David Wright won't talk contract during season
David LennonDavid Lennon
David Lennon has been a staff writer for Newsday since
This was bound to happen. With Sandy Alderson and Jeff Wilpon cranking up the contract-talk rhetoric earlier this week, David Wright dropped the big one Friday by informing the Mets that he will not engage in any extension talk during the season.
Boom. Just like that, it was over. Thanks for playing. See you in November. Any hope of the Mets moving quickly -- and covertly -- to erase the uncertainty surrounding their franchise third baseman had vanished.
Not that Wright is leaving anytime soon. While his six-year, $55-million contract expires at the end of this season, the Mets hold a $16-million option for 2013, and one they surely plan to exercise if a deal cannot be struck before then.
That trump card is what led Wilpon to suggest Wednesday "there's no gun to anybody's head" as far as Wright's negotiations are concerned. The day before that, Alderson went out of his way to mention he intended to contact Wright's agents at some point this season, but not necessarily to complete a new extension.
Stuck in the middle was Wright, having to fend off the subsequent interrogations from the media, and that act got tired quickly. Wright was a good sport back in spring training in the wake of his close friend Ryan Zimmerman getting a five-year, $100-million extension, but even then, he half-joked about pulling the plug on his own contract talk before it became a daily ritual.
Now Wright is serious, and he made that crystal-clear Friday in his pregame comments to WFAN.
"Every day there just seems like there's rumors or there's different stories here and there, and it's really all to do about nothing," Wright said during the radio interview. "So I've made a decision along with my representatives that we will not discuss a contract during this season -- or next for that matter."
Wright said the elevated chatter already was becoming too much of a distraction, and although such talk is part of the business, he felt it was too selfish to let it affect the vibe in the clubhouse. One important thing to note: Wright brought up Jose Reyes' contract situation of a year ago, which hogged the spotlight around the Mets -- until the shortstop shut it down on June 23.
"The last thing I want to do is come in every day and talk about another person's contract," Wright told WFAN.
We all know how the Reyes negotiations played out. Even after the season, the two sides never got on the same page, and the Mets didn't make Reyes an offer before he bolted.
This, of course, is a much different scenario. The Mets not only have the luxury of time with Wright but seem to be on more stable ground for the future.

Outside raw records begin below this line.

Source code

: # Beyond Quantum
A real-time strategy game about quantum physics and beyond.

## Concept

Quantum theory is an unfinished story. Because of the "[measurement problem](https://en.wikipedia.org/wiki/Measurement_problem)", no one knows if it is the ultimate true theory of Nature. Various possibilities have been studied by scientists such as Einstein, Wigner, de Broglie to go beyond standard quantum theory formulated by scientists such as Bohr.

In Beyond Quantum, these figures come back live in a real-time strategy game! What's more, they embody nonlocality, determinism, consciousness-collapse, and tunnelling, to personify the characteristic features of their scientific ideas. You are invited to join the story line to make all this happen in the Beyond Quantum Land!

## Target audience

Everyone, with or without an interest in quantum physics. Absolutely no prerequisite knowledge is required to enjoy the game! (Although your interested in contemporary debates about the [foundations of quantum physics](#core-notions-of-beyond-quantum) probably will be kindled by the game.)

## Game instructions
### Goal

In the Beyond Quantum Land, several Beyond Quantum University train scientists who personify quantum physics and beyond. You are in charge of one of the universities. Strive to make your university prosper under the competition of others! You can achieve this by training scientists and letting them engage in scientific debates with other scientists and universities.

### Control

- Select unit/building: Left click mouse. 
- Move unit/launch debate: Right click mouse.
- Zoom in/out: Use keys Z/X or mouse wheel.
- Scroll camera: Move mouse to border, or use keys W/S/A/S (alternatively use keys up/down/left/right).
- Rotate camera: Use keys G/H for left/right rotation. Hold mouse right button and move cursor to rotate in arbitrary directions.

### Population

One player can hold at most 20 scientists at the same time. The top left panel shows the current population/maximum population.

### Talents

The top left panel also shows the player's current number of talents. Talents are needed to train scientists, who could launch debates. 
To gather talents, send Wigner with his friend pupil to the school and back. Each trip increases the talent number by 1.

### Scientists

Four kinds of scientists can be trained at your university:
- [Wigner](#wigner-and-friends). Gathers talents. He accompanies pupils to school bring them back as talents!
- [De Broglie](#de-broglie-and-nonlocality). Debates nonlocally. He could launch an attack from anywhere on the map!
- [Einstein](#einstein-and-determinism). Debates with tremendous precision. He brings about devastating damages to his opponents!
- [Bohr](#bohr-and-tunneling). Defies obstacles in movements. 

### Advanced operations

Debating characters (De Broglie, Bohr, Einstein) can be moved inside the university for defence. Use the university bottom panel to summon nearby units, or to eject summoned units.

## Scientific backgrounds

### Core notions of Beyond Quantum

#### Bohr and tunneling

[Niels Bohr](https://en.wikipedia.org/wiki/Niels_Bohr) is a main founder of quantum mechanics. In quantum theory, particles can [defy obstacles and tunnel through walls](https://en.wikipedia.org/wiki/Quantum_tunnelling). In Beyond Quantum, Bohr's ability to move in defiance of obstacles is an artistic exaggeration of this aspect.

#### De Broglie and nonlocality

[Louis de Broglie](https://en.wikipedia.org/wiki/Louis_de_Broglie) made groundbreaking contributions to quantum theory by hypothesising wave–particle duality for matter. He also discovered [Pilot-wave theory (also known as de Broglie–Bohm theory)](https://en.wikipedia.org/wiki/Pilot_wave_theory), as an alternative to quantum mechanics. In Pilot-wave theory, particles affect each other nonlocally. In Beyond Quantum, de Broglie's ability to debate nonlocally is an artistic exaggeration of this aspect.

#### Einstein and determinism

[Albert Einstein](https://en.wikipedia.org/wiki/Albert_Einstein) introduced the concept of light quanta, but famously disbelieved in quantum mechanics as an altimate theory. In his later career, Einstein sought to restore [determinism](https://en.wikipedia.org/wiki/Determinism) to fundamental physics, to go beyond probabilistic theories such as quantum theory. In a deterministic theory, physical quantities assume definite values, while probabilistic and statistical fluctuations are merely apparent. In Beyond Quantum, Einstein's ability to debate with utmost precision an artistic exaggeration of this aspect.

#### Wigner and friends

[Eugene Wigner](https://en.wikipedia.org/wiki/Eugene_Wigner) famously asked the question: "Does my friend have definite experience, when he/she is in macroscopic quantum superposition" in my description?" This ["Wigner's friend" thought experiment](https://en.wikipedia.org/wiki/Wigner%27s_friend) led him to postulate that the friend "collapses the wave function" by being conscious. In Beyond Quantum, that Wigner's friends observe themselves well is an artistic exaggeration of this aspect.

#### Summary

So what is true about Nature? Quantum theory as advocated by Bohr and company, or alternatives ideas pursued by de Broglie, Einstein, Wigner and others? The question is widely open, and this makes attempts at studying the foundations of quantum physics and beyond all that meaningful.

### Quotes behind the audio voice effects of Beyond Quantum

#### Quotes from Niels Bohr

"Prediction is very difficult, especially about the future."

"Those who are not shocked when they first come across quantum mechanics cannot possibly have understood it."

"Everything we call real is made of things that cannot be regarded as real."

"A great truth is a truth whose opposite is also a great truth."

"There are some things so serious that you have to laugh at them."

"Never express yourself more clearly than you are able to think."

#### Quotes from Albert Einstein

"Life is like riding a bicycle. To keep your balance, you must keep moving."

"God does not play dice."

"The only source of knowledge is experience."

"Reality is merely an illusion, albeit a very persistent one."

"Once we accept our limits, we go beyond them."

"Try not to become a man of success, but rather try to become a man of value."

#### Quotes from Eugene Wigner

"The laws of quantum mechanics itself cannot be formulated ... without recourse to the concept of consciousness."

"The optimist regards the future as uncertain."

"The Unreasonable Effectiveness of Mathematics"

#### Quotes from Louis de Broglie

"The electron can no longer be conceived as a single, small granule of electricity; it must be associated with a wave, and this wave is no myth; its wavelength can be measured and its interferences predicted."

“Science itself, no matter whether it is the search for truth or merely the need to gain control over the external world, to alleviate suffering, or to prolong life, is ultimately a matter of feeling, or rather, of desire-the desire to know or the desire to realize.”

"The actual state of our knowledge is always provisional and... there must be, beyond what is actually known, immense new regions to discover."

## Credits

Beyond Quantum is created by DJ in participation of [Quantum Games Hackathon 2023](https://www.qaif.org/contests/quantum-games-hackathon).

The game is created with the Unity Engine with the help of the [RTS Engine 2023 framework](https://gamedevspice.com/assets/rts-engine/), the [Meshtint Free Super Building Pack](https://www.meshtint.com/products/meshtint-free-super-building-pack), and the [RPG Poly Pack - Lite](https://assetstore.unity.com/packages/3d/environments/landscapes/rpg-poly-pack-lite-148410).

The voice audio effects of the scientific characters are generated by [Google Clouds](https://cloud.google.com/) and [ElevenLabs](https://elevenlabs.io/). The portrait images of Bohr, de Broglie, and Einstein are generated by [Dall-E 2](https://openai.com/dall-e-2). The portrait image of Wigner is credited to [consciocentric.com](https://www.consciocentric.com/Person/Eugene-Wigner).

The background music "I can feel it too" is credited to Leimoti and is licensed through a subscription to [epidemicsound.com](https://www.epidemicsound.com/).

The Mets weren't blindsided by Wright's decision, but it did come as a bit of surprise.
They also don't feel it's an obstacle to getting a long-term deal done eventually, according to a person familiar with the situation. It will take longer to make that happen, obviously. Despite Wright's growing frustration this week, his interest in staying with the Mets seems sincere.
"I've said it once, I've said it a million times," Wright told WFAN. "I love it here."
That loyalty already is being tested, and Friday's decision to cut off any contract talks -- before either side had picked up the telephone -- is one of the first times Wright has put his foot down with the Mets. It's not unusual for that to happen when players near the end of their contracts, but what happens at the end of this season will have a lasting effect on Wright's future. For the Mets'sake, they'd better hope he feels like talking then.